* **Brief**: Print, exactly as they stand, the lines from the start of the listing to the line containing "Śālākyatantra 2 |", inclusive.
*** Information supplied ***
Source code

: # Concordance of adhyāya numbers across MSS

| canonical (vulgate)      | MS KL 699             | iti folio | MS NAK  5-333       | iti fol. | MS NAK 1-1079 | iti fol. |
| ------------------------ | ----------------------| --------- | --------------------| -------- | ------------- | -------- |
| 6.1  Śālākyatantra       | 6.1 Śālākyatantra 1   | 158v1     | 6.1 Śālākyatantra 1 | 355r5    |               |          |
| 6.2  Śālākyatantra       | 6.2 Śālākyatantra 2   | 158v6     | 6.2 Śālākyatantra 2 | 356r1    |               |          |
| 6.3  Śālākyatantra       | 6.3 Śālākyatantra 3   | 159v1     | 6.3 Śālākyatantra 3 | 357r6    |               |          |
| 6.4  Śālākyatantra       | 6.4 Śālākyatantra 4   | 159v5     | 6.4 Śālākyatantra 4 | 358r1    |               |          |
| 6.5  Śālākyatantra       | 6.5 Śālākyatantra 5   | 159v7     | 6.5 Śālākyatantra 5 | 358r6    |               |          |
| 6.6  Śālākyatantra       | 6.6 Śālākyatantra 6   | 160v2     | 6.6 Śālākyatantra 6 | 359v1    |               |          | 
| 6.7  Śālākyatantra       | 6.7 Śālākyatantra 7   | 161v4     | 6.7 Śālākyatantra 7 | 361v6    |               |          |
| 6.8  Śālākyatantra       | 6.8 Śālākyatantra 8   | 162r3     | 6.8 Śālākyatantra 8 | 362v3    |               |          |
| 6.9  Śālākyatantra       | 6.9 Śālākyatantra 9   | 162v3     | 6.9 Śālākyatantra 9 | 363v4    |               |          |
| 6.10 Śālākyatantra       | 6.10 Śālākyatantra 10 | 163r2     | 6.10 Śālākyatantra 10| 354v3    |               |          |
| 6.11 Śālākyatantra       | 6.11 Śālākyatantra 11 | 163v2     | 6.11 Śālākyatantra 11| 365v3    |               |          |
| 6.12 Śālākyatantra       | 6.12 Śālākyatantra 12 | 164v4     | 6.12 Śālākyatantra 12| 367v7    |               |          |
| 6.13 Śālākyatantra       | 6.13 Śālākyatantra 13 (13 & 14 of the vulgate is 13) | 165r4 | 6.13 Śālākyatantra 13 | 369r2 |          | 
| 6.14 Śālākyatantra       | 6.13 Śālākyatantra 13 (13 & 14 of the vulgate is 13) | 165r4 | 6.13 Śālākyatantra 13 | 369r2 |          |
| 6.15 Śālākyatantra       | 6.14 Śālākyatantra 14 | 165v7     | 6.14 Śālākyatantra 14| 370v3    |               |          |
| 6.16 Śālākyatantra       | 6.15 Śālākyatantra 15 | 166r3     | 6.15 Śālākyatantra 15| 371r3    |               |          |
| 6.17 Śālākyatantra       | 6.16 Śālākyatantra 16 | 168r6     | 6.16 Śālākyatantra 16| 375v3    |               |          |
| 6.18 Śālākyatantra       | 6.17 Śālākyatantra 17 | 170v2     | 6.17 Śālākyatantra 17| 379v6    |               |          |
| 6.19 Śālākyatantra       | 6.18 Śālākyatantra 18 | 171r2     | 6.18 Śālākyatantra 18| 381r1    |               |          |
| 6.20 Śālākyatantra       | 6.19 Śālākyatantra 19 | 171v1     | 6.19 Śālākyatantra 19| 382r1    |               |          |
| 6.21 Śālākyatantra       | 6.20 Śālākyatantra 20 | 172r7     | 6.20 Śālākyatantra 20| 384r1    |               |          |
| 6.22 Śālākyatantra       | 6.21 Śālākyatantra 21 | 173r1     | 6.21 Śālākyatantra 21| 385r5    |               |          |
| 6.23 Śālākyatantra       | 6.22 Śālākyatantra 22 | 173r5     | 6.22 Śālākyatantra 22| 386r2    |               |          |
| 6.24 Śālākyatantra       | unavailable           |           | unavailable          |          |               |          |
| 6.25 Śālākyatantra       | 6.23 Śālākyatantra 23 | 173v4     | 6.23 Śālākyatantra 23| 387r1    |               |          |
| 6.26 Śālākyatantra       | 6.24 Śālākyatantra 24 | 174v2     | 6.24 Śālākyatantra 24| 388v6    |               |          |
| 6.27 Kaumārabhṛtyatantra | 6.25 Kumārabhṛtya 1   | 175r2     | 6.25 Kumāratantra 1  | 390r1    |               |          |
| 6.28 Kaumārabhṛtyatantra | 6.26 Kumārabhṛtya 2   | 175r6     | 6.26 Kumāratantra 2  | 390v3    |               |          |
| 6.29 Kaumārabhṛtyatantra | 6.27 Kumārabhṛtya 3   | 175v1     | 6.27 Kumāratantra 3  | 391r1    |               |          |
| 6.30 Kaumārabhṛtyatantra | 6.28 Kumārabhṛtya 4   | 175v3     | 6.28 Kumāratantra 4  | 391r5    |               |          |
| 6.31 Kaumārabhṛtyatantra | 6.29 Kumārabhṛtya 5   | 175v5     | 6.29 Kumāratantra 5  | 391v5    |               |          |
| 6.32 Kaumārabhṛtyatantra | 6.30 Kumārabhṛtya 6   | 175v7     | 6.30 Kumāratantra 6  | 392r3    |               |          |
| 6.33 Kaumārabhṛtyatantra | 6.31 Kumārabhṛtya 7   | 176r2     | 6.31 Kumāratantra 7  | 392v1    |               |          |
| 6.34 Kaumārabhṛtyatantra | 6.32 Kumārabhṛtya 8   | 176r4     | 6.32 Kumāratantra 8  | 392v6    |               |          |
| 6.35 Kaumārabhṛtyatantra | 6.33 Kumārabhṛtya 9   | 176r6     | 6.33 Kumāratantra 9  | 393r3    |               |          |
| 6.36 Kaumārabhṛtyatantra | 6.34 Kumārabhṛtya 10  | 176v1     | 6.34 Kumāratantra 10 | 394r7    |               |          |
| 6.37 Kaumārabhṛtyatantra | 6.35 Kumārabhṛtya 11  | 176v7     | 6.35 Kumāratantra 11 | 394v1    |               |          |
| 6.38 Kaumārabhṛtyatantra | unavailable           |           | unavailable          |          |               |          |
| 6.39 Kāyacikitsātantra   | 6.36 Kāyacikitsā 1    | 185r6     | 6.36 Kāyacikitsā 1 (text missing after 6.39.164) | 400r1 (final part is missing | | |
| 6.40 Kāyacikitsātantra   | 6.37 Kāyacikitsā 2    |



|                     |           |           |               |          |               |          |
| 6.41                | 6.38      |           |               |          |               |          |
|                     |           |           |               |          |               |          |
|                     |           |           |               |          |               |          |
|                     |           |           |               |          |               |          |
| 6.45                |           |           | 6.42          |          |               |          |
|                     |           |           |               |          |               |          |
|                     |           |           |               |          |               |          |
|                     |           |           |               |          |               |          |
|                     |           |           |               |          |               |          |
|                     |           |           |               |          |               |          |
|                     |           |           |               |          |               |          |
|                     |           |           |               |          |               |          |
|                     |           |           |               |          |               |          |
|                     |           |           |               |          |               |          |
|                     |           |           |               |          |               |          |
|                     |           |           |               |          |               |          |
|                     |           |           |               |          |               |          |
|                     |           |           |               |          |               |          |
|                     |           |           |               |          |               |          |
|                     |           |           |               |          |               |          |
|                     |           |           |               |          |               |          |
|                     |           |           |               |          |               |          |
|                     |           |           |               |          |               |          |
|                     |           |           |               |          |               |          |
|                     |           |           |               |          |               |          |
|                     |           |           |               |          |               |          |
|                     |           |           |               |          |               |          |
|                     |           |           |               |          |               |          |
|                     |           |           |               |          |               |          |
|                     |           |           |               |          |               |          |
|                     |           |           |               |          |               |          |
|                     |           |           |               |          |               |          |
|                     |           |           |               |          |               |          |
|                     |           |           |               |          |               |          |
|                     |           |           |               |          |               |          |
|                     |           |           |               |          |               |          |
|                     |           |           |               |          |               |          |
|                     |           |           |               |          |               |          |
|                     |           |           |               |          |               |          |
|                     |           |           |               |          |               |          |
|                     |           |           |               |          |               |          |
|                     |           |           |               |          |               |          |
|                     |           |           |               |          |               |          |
*** End of Information supplied ***
* **Response to this task**:
Source code

: # Concordance of adhyāya numbers across MSS

| canonical (vulgate)      | MS KL 699             | iti folio | MS NAK  5-333       | iti fol. | MS NAK 1-1079 | iti fol. |
| ------------------------ | ----------------------| --------- | --------------------| -------- | ------------- | -------- |
| 6.1  Śālākyatantra       | 6.1 Śālākyatantra 1   | 158v1     | 6.1 Śālākyatantra 1 | 355r5    |               |          |
| 6.2  Śālākyatantra       | 6.2 Śālākyatantra 2   | 158v6     | 6.2 Śālākyatantra 2 | 356r1    |               |          |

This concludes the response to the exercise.